Pongámonos en la hiperinflación alemana. El que tenía mucho dinero ahorrado antes del fenómeno, lo perdió todo. Pero el que tenía un terrenito y la paciencia para no venderlo la salvó más o menos bien. Lo mismo con acciones de una empresa, que en caso de ser buena podrían incluso aumentar su valor siempre que no quebrase (por ejemplo, BASF o Bayer salvaron las dos guerras y Weimar). El oro también funciona como refugio siempre que no esté sobrepreciado como ocurre ahora.

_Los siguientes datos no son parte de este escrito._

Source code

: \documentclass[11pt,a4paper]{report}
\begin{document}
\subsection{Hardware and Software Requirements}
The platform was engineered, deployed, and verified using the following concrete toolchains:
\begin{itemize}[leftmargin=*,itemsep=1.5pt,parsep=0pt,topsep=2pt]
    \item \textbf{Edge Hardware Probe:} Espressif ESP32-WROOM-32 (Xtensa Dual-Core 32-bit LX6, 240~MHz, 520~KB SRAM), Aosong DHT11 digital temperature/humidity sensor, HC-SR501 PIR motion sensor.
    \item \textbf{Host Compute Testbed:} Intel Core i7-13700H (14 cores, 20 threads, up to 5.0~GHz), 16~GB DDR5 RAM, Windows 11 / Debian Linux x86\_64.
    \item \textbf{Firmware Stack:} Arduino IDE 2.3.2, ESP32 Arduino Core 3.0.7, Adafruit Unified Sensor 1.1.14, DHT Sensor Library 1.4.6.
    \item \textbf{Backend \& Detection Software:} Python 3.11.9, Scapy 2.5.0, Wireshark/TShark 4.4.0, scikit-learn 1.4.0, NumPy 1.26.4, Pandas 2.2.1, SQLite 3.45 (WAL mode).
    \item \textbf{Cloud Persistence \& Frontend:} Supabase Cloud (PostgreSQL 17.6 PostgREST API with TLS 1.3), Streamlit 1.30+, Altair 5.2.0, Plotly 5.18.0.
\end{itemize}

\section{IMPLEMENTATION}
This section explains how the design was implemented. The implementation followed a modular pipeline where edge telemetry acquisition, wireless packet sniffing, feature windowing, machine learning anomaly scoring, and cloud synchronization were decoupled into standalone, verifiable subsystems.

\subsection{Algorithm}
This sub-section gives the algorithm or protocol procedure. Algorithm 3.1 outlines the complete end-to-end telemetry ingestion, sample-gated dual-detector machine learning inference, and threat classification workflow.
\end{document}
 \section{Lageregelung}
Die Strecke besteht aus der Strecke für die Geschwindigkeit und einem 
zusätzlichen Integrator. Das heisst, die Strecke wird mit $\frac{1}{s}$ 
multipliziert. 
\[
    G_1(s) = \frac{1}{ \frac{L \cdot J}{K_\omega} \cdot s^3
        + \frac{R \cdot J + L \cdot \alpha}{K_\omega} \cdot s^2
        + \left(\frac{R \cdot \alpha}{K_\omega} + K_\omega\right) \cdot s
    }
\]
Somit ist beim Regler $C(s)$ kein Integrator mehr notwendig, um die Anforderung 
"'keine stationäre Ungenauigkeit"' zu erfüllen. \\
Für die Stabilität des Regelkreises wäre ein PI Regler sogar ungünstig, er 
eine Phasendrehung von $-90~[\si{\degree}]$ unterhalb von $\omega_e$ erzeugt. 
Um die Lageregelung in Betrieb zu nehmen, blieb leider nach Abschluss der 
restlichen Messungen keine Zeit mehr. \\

Lo mismo se aplica ahora. Supongamos que compramos acciones de SOS-Cuétara a 3 euros. La empresa tiene 0.2€ de beneficios por acción, el kilo de arroz se vende a 1€ y la caja de galletas a 1€ también. Supongamos que en los próximos 5 años hay una inflación final acumulada del 500% (para qué andarnos con chiquitas). Presumiblemente el kilo de arroz valdrá 5€, la caja de galletas 5€, y grosso modo la empresa tendrá 1€ de beneficio anual. Si sigue cotizando a PER 15, la acción cotizará a 15€, y habremos salvado la inflación para nuestros ahorros. Lógicamente la inflación tiene maneras terribles de dañar el tejido empresarial, y la empresa las habría pasado canutas.
Históricamente la Bolsa ha sido el activo que mejor ha salvado la inflación, por encima del oro o de la deuda pública.
Dice Neu de endeudarse, pero como cualquier deuda tiene su lado oscuro: que la inflación no ocurra, o que la deuda tenga tipo variable (en cuyo caso el tipo será bastante similar a la inflación), o que el activo se deprecie. Esto es básicamente lo que ha ocurrido durante el crack inmobiliario: los pisos dejaron de subir (la inflación), la deuda se mantenía con tipos superiores a la inflación y el activo comenzó a depreciarse.